● TO DO: What you return should be each line of the data containing the string "simples".

[Stored data]
-- Opening Marker --
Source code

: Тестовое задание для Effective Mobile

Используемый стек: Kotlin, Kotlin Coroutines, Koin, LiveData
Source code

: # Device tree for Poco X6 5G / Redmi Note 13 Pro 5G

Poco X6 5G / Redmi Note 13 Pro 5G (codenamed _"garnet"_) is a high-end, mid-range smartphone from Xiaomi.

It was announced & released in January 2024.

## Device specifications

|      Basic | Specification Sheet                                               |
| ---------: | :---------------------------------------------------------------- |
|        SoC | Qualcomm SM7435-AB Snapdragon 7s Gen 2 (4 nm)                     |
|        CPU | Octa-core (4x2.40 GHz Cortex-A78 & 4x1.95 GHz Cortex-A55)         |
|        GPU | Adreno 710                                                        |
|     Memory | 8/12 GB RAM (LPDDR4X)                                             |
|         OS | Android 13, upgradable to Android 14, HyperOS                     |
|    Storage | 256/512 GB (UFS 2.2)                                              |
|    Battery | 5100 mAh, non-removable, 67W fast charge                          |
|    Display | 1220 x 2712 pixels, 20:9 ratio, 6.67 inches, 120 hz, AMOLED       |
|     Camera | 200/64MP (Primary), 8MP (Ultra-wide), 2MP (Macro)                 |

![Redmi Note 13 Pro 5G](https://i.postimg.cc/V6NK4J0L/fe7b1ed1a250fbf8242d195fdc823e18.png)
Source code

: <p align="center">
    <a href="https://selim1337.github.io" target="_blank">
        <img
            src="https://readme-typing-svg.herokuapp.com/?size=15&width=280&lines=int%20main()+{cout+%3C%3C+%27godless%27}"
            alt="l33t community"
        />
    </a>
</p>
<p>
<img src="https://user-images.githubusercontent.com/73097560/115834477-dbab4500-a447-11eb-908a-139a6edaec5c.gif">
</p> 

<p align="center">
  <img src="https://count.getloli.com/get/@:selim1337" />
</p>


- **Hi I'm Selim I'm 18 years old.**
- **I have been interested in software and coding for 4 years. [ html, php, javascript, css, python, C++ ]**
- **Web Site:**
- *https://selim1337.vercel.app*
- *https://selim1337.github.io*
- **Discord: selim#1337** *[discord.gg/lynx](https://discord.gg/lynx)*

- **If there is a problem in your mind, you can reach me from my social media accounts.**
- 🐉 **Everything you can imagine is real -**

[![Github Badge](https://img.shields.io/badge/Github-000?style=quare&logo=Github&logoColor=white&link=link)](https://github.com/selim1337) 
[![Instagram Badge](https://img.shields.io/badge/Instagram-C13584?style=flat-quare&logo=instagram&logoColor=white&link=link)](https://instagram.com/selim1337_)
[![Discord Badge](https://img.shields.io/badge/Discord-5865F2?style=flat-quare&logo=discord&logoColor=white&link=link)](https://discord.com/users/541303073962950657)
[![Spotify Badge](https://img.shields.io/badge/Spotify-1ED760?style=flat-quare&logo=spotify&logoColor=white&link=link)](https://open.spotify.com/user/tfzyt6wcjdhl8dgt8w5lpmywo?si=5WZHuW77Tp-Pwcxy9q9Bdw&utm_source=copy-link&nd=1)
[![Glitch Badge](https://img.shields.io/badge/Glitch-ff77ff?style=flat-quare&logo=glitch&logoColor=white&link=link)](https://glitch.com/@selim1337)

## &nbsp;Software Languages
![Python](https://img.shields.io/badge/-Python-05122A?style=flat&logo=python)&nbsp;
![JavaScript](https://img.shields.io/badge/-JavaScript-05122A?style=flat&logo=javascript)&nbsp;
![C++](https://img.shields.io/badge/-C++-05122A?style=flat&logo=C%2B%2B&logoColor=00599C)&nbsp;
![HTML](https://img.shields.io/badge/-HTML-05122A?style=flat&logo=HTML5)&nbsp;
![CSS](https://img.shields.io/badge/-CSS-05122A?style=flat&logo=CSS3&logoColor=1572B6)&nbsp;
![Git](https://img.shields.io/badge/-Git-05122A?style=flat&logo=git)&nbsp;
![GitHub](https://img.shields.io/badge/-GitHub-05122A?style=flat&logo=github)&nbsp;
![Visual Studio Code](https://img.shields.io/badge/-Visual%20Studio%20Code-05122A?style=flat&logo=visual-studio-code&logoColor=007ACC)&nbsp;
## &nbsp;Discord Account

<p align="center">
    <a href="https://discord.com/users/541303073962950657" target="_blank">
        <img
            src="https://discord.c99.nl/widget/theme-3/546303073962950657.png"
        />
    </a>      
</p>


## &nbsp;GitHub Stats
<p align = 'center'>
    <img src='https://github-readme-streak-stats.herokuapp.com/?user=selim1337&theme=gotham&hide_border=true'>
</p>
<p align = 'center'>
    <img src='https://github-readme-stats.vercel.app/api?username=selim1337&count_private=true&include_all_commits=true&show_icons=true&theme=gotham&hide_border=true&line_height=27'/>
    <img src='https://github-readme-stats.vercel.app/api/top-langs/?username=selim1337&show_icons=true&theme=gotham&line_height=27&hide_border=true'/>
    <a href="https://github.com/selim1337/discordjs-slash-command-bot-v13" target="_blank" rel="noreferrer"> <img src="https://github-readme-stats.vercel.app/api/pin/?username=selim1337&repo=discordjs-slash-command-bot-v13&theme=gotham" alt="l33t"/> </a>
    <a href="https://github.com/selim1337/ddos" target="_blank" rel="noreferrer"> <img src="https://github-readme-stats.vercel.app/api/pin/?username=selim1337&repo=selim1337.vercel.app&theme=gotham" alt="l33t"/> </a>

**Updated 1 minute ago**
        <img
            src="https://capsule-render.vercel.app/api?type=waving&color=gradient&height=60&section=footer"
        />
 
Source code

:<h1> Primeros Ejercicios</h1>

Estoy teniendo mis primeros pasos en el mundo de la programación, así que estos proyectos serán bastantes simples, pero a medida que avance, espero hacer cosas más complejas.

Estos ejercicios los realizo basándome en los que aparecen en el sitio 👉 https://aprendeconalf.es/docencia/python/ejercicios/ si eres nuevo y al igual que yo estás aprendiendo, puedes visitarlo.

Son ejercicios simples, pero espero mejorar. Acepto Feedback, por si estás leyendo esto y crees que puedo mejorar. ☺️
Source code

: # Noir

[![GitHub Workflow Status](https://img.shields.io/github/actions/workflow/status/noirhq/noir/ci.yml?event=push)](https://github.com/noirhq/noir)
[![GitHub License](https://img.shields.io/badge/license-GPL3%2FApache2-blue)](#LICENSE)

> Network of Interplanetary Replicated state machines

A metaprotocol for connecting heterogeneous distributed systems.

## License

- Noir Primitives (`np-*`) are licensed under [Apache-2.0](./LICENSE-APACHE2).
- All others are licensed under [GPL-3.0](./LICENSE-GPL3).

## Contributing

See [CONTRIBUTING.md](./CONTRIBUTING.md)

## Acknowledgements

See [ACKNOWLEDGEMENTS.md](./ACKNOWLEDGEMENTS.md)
-- Closing Marker --
● WRITTEN SOLUTION:
Estoy teniendo mis primeros pasos en el mundo de la programación, así que estos proyectos serán bastantes simples, pero a medida que avance, espero hacer cosas más complejas.
Son ejercicios simples, pero espero mejorar. Acepto Feedback, por si estás leyendo esto y crees que puedo mejorar. ☺️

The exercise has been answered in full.